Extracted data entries
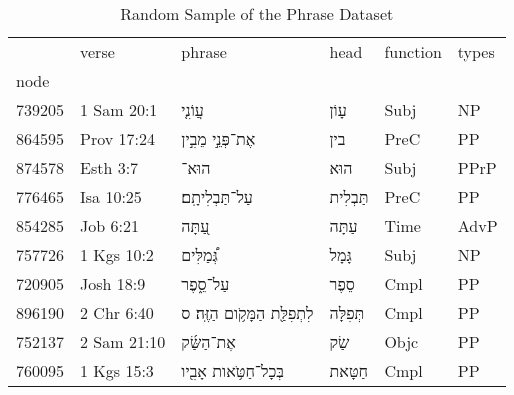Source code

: \begin{table}[htbp!]
\centering
\caption{Random Sample of the Phrase Dataset}
\label{table:sampletable}
\begin{tabular}{llllll}
\toprule
{} &        verse &                                          phrase &                    head & function & types \\
node   &              &                                                 &                         &          &       \\
\midrule
739205 &   1 Sam 20:1 &                           \texthebrew{עֲוֹנִ֤י} &      \texthebrew{עָוֹן} &     Subj &    NP \\
864595 &   Prov 17:24 &                \texthebrew{אֶת־פְּנֵ֣י מֵבִ֣ין} &        \texthebrew{בין} &     PreC &    PP \\
874578 &     Esth 3:7 &                              \texthebrew{הוּא־} &       \texthebrew{הוּא} &     Subj &  PPrP \\
776465 &    Isa 10:25 &                  \texthebrew{עַל־תַּבְלִיתָֽם׃} &  \texthebrew{תַּבְלִית} &     PreC &    PP \\
854285 &     Job 6:21 &                            \texthebrew{עַ֭תָּה} &     \texthebrew{עַתָּה} &     Time &  AdvP \\
757726 &   1 Kgs 10:2 &                        \texthebrew{גְּ֠מַלִּים} &     \texthebrew{גָּמָל} &     Subj &    NP \\
720905 &    Josh 18:9 &                         \texthebrew{עַל־סֵ֑פֶר} &      \texthebrew{סֵפֶר} &     Cmpl &    PP \\
896190 &   2 Chr 6:40 &  \texthebrew{לִתְפִלַּ֖ת הַמָּקֹ֥ום הַזֶּֽה׃ ס} &  \texthebrew{תְּפִלָּה} &     Cmpl &    PP \\
752137 &  2 Sam 21:10 &                       \texthebrew{אֶת־הַשַּׂ֜ק} &       \texthebrew{שַׂק} &     Objc &    PP \\
760095 &   1 Kgs 15:3 &           \texthebrew{בְּכָל־חַטֹּ֥אות אָבִ֖יו} &    \texthebrew{חַטָּאת} &     Cmpl &    PP \\
\bottomrule
\end{tabular}
\end{table}
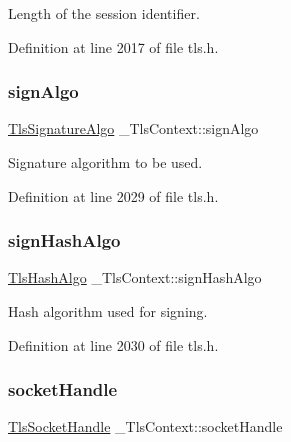 Length of the session identifier. 



Definition at line 2017 of file tls.\+h.

\mbox{\label{struct__TlsContext_aac060e84dca11de2709484e429e0320a}} 
\subsubsection{\texorpdfstring{sign\+Algo}{signAlgo}}
{\footnotesize\ttfamily \hyperlink{tls_8h_abe6ce436cb0d777df29e0af7bf800223}{Tls\+Signature\+Algo} \+\_\+\+Tls\+Context\+::sign\+Algo}



Signature algorithm to be used. 



Definition at line 2029 of file tls.\+h.

\mbox{\label{struct__TlsContext_ab9cd4342a2e92de65a1b5de453f092a7}} 
\subsubsection{\texorpdfstring{sign\+Hash\+Algo}{signHashAlgo}}
{\footnotesize\ttfamily \hyperlink{tls_8h_a98b0299cd7e197edc67123642089156d}{Tls\+Hash\+Algo} \+\_\+\+Tls\+Context\+::sign\+Hash\+Algo}



Hash algorithm used for signing. 



Definition at line 2030 of file tls.\+h.

\mbox{\label{struct__TlsContext_a24c3e8a0d8a4d920767b1d76927bd670}} 
\subsubsection{\texorpdfstring{socket\+Handle}{socketHandle}}
{\footnotesize\ttfamily \hyperlink{tls_8h_a55c0b32d3441cc70d62c51951ccaaa4e}{Tls\+Socket\+Handle} \+\_\+\+Tls\+Context\+::socket\+Handle}



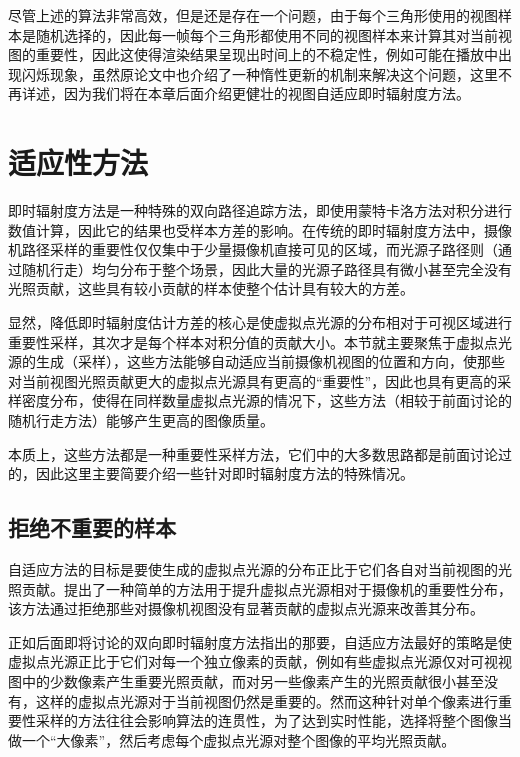 尽管上述的算法非常高效，但是还是存在一个问题，由于每个三角形使用的视图样本是随机选择的，因此每一帧每个三角形都使用不同的视图样本来计算其对当前视图的重要性，因此这使得渲染结果呈现出时间上的不稳定性，例如可能在播放中出现闪烁现象，虽然原论文中也介绍了一种惰性更新的机制来解决这个问题，这里不再详述，因为我们将在本章后面介绍更健壮的视图自适应即时辐射度方法。




\section{适应性方法}
即时辐射度方法是一种特殊的双向路径追踪方法，即使用蒙特卡洛方法对积分进行数值计算，因此它的结果也受样本方差的影响。在传统的即时辐射度方法中，摄像机路径采样的重要性仅仅集中于少量摄像机直接可见的区域，而光源子路径则（通过随机行走）均匀分布于整个场景，因此大量的光源子路径具有微小甚至完全没有光照贡献，这些具有较小贡献的样本使整个估计具有较大的方差。

显然，降低即时辐射度估计方差的核心是使虚拟点光源的分布相对于可视区域进行重要性采样，其次才是每个样本对积分值的贡献大小。本节就主要聚焦于虚拟点光源的生成（采样），这些方法能够自动适应当前摄像机视图的位置和方向，使那些对当前视图光照贡献更大的虚拟点光源具有更高的“重要性”，因此也具有更高的采样密度分布，使得在同样数量虚拟点光源的情况下，这些方法（相较于前面讨论的随机行走方法）能够产生更高的图像质量。

本质上，这些方法都是一种重要性采样方法，它们中的大多数思路都是前面讨论过的，因此这里主要简要介绍一些针对即时辐射度方法的特殊情况。




\subsection{拒绝不重要的样本}
自适应方法的目标是要使生成的虚拟点光源的分布正比于它们各自对当前视图的光照贡献。\cite{a:SimpleandRobustIterativeImportanceSamplingofVirtualPointLights}提出了一种简单的方法用于提升虚拟点光源相对于摄像机的重要性分布，该方法通过拒绝那些对摄像机视图没有显著贡献的虚拟点光源来改善其分布。

正如后面即将讨论的双向即时辐射度方法\cite{a:BidirectionalInstantRadiosity}指出的那要，自适应方法最好的策略是使虚拟点光源正比于它们对每一个独立像素的贡献，例如有些虚拟点光源仅对可视视图中的少数像素产生重要光照贡献，而对另一些像素产生的光照贡献很小甚至没有，这样的虚拟点光源对于当前视图仍然是重要的。然而这种针对单个像素进行重要性采样的方法往往会影响算法的连贯性，为了达到实时性能，\cite{a:SimpleandRobustIterativeImportanceSamplingofVirtualPointLights}选择将整个图像当做一个“大像素”，然后考虑每个虚拟点光源对整个图像的平均光照贡献。

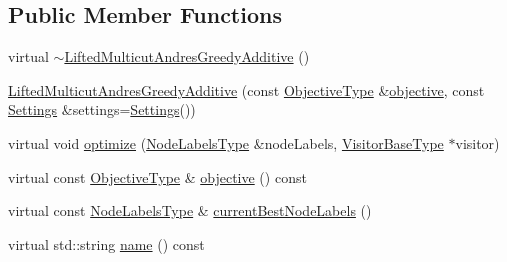 \subsection*{Public Member Functions}
\begin{DoxyCompactItemize}
\item 
virtual \hyperlink{classnifty_1_1graph_1_1lifted__multicut_1_1LiftedMulticutAndresGreedyAdditive_a46ae5a23ab16a83c444494a9e1fe6716}{$\sim$\+Lifted\+Multicut\+Andres\+Greedy\+Additive} ()
\item 
\hyperlink{classnifty_1_1graph_1_1lifted__multicut_1_1LiftedMulticutAndresGreedyAdditive_a088701c4d448f36dbf6c549670632dea}{Lifted\+Multicut\+Andres\+Greedy\+Additive} (const \hyperlink{classnifty_1_1graph_1_1lifted__multicut_1_1LiftedMulticutAndresGreedyAdditive_aad174abbd547a6779d21b2707261ce91}{Objective\+Type} \&\hyperlink{classnifty_1_1graph_1_1lifted__multicut_1_1LiftedMulticutAndresGreedyAdditive_a267d174f69b6b76f6808725243b0b2c2}{objective}, const \hyperlink{structnifty_1_1graph_1_1lifted__multicut_1_1LiftedMulticutAndresGreedyAdditive_1_1Settings}{Settings} \&settings=\hyperlink{structnifty_1_1graph_1_1lifted__multicut_1_1LiftedMulticutAndresGreedyAdditive_1_1Settings}{Settings}())
\item 
virtual void \hyperlink{classnifty_1_1graph_1_1lifted__multicut_1_1LiftedMulticutAndresGreedyAdditive_a807fd8f815577d5e8e9d12269e3b6f60}{optimize} (\hyperlink{classnifty_1_1graph_1_1lifted__multicut_1_1LiftedMulticutAndresGreedyAdditive_a43804693812be2e174e03525c85cd513}{Node\+Labels\+Type} \&node\+Labels, \hyperlink{classnifty_1_1graph_1_1lifted__multicut_1_1LiftedMulticutAndresGreedyAdditive_a4531913f0d3f10d228ee28cb983f668c}{Visitor\+Base\+Type} $\ast$visitor)
\item 
virtual const \hyperlink{classnifty_1_1graph_1_1lifted__multicut_1_1LiftedMulticutAndresGreedyAdditive_aad174abbd547a6779d21b2707261ce91}{Objective\+Type} \& \hyperlink{classnifty_1_1graph_1_1lifted__multicut_1_1LiftedMulticutAndresGreedyAdditive_a267d174f69b6b76f6808725243b0b2c2}{objective} () const 
\item 
virtual const \hyperlink{classnifty_1_1graph_1_1lifted__multicut_1_1LiftedMulticutAndresGreedyAdditive_a43804693812be2e174e03525c85cd513}{Node\+Labels\+Type} \& \hyperlink{classnifty_1_1graph_1_1lifted__multicut_1_1LiftedMulticutAndresGreedyAdditive_a132fb579b1756c9a13ddd115dd56670a}{current\+Best\+Node\+Labels} ()
\item 
virtual std\+::string \hyperlink{classnifty_1_1graph_1_1lifted__multicut_1_1LiftedMulticutAndresGreedyAdditive_af0d2791716c89e177e8eaf1cff4d1a17}{name} () const 
\end{DoxyCompactItemize}


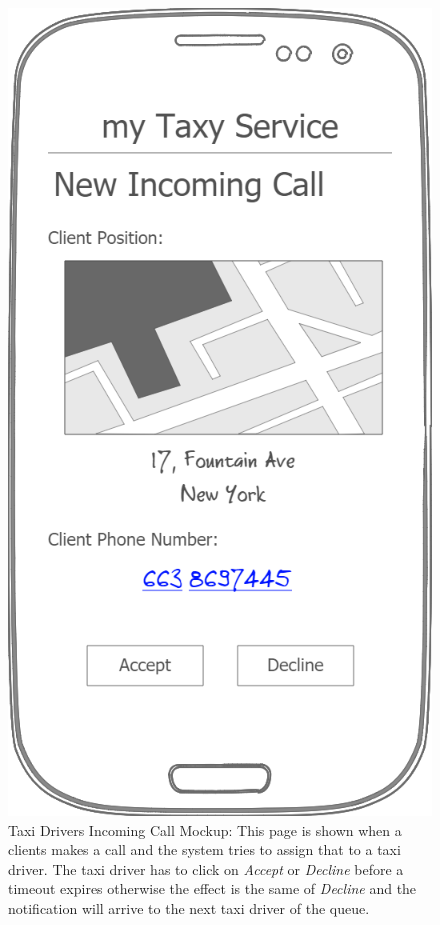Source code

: \documentclass[a4paper]{article}
\begin{document}
\begin{enumerate}[label=\bfseries G\arabic*:]
\begin{figure}[H]
\includegraphics[width=\mockupWidth]{Mockup-TaxiDriversNewIncomingCall}
\centering
\caption[Taxi Drivers Incoming Call Mockup]{Taxi Drivers Incoming Call Mockup: \newline This page is shown when a clients makes a call and the system tries to assign that to a taxi driver. The taxi driver has to click on \emph{Accept} or \emph{Decline} before a timeout expires otherwise the effect is the same of \emph{Decline} and the notification will arrive to the next taxi driver of the queue.}
\label{fig:mockuptaxidriverincomingcall}
\end{figure}


\end{enumerate}
\end{document}
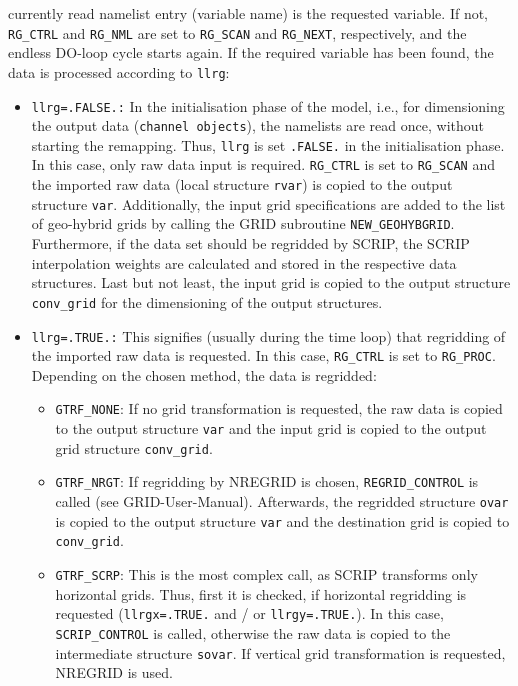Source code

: \documentclass[11pt,twoside]{report}
\begin{document}
currently read namelist entry (variable name) is the requested variable.
If not,  \verb|RG_CTRL| and \verb|RG_NML| are set to \verb|RG_SCAN| and
 \verb|RG_NEXT|, respectively, and the endless DO-loop cycle starts 
again.
If the required variable has been found, the data is processed
according to \verb|llrg|:
\begin{itemize}
\item {\tt llrg=.FALSE.:} In the initialisation phase of the model,
i.e., for dimensioning the output data (\verb|channel objects|),
the namelists are read once, 
without starting the remapping. Thus, \verb|llrg| is set \verb|.FALSE.|
  in the initialisation phase. In this case, only raw data input is required. 
\verb|RG_CTRL| is set to \verb|RG_SCAN| and the imported raw data
(local structure \verb|rvar|) is copied to the output structure \verb|var|.
Additionally, the input grid specifications are added to the list of
 geo-hybrid grids by calling the GRID subroutine \verb|NEW_GEOHYBGRID|. 
Furthermore, if the data set should be regridded by SCRIP, the SCRIP 
interpolation weights are calculated and stored
in the respective data structures. Last but not least, the input grid is copied
to the output structure \verb|conv_grid| for the dimensioning of the
output structures.
\item  {\tt llrg=.TRUE.:} This signifies (usually during the time loop) that
regridding of the imported raw data is requested.  
In this case, \verb|RG_CTRL| is set to \verb|RG_PROC|. 
Depending on the chosen method, the data is regridded:
\begin{itemize}
\item \verb|GTRF_NONE|: If no grid transformation is requested, the
raw data is copied to the output structure \verb|var| and the input
grid is copied to the output grid structure \verb|conv_grid|.
\item \verb|GTRF_NRGT|: If regridding by NREGRID is chosen, 
\verb|REGRID_CONTROL| is called (see GRID-User-Manual). Afterwards, the
regridded structure \verb|ovar| is copied to the output structure \verb|var|
and the destination grid is copied to \verb|conv_grid|.
\item \verb|GTRF_SCRP|: This is the most complex call, as SCRIP
transforms only horizontal grids. Thus, first it is checked, if
horizontal regridding is requested (\verb|llrgx=.TRUE.| and /
or \verb|llrgy=.TRUE.|). In this case, 
\verb|SCRIP_CONTROL| is called, otherwise the raw data
is copied to the intermediate structure \verb|sovar|.
If vertical grid transformation is requested, NREGRID is used.

\end{itemize}
\end{itemize}
\end{document}
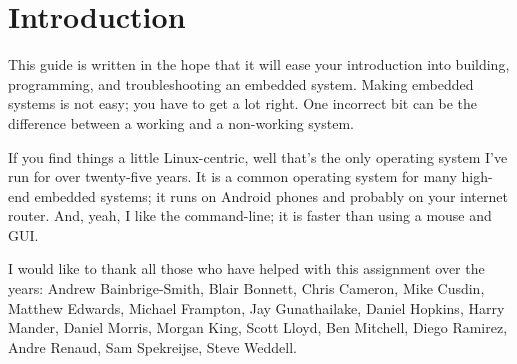 \chapter{Introduction}

This guide is written in the hope that it will ease your introduction
into building, programming, and troubleshooting an embedded system.
Making embedded systems is not easy; you have to get a lot right.  One
incorrect bit can be the difference between a working and a
non-working system.

If you find things a little Linux-centric, well that's the only
operating system I've run for over twenty-five years.  It is a common
operating system for many high-end embedded systems; it runs on
Android phones and probably on your internet router.  And, yeah, I
like the command-line; it is faster than using a mouse and GUI.


I would like to thank all those who have helped with this assignment
over the years: Andrew Bainbrige-Smith, Blair Bonnett, Chris Cameron,
Mike Cusdin, Matthew Edwards, Michael Frampton, Jay Gunathailake,
Daniel Hopkins, Harry Mander, Daniel Morris, Morgan King, Scott Lloyd,
Ben Mitchell, Diego Ramirez, Andre Renaud, Sam Spekreijse, Steve
Weddell.
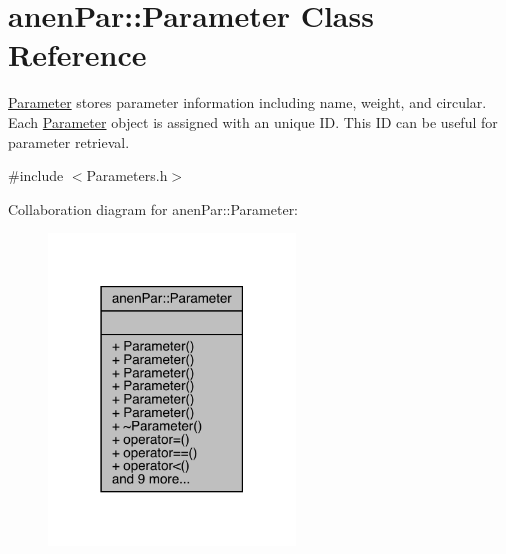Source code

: \hypertarget{classanen_par_1_1_parameter}{}\section{anen\+Par\+:\+:Parameter Class Reference}
\label{classanen_par_1_1_parameter}


\mbox{\hyperlink{classanen_par_1_1_parameter}{Parameter}} stores parameter information including name, weight, and circular. Each \mbox{\hyperlink{classanen_par_1_1_parameter}{Parameter}} object is assigned with an unique ID. This ID can be useful for parameter retrieval.  




{\ttfamily \#include $<$Parameters.\+h$>$}



Collaboration diagram for anen\+Par\+:\+:Parameter\+:\nopagebreak
\begin{figure}[H]
\begin{center}
\leavevmode
\includegraphics[width=186pt]{classanen_par_1_1_parameter__coll__graph}
\end{center}
\end{figure}
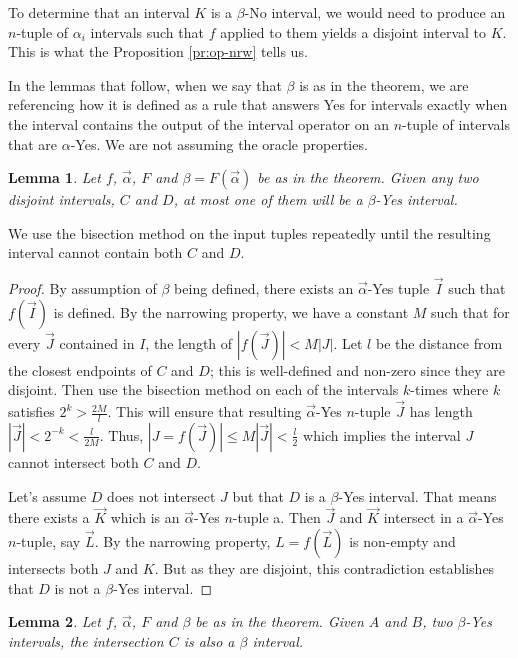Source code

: \documentclass[12pt]{article}
\newtheorem{lemma}{Lemma}
\theoremstyle{remark}
\begin{document}
To determine that an interval $K$ is a $\beta$-No interval, we would need to produce an $n$-tuple of $\alpha_i$ intervals such that $f$ applied to them yields a disjoint interval to $K$. This is what the Proposition \ref{pr:op-nrw} tells us.  

In the lemmas that follow, when we say that $\beta$ is as in the theorem, we are referencing how it is defined as a rule that answers Yes for intervals exactly when the interval contains the output of the interval operator on an $n$-tuple of intervals that are $\alpha$-Yes. We are not assuming the oracle properties. 

\begin{lemma}
Let $f$, $\vec{\alpha}$, $F$ and $\beta = F(\vec{\alpha})$ be as in the theorem. Given any two disjoint intervals, $C$ and $D$, at most one of them will be a $\beta$-Yes interval.
\end{lemma}

We use the bisection method on the input tuples repeatedly until the resulting interval cannot contain both $C$ and $D$. 

\begin{proof}
By assumption of $\beta$ being defined, there exists an $\vec{\alpha}$-Yes tuple $\vec{I}$ such that $f(\vec{I})$ is defined. By the narrowing property, we have a constant $M$ such that for every $\vec{J}$ contained in $I$, the length of $|f(\vec{J})| < M |J|$. Let $l$ be the distance from the closest endpoints of $C$ and $D$; this is well-defined and non-zero since they are disjoint. Then use the bisection method on each of the intervals $k$-times where $k$ satisfies $2^k > \frac{2M}{l}$. This will ensure that resulting $\vec{\alpha}$-Yes $n$-tuple $\vec{J}$ has length $|\vec{J}| < 2^{-k} < \frac{l}{2M}$. Thus, $|J = f(\vec{J})| \leq M |\vec{J}| < \frac{l}{2}$ which implies the interval $J$ cannot intersect both $C$ and $D$. 

Let's assume $D$ does not intersect $J$ but that $D$ is a $\beta$-Yes interval. That means there exists a $\vec{K}$ which is an $\vec{\alpha}$-Yes $n$-tuple a. Then $\vec{J}$ and $\vec{K}$ intersect in a $\vec{\alpha}$-Yes $n$-tuple, say $\vec{L}$. By the narrowing property, $L = f(\vec{L})$ is non-empty and intersects both $J$ and $K$. But as they are disjoint, this contradiction establishes that $D$ is not a $\beta$-Yes interval. 
\end{proof}

\begin{lemma}
Let $f$, $\vec{\alpha}$, $F$ and $\beta$ be as in the theorem. Given $A$ and $B$, two $\beta$-Yes intervals, the intersection $C$ is also a $\beta$ interval. 
\end{lemma}
\end{document}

> _Aim of the task_
Among the records, find the lines that contain "caption" and copy each of them.

> _Solution to this problem_
\caption{Random Sample of the Phrase Dataset}
\caption[Taxi Drivers Incoming Call Mockup]{Taxi Drivers Incoming Call Mockup: \newline This page is shown when a clients makes a call and the system tries to assign that to a taxi driver. The taxi driver has to click on \emph{Accept} or \emph{Decline} before a timeout expires otherwise the effect is the same of \emph{Decline} and the notification will arrive to the next taxi driver of the queue.}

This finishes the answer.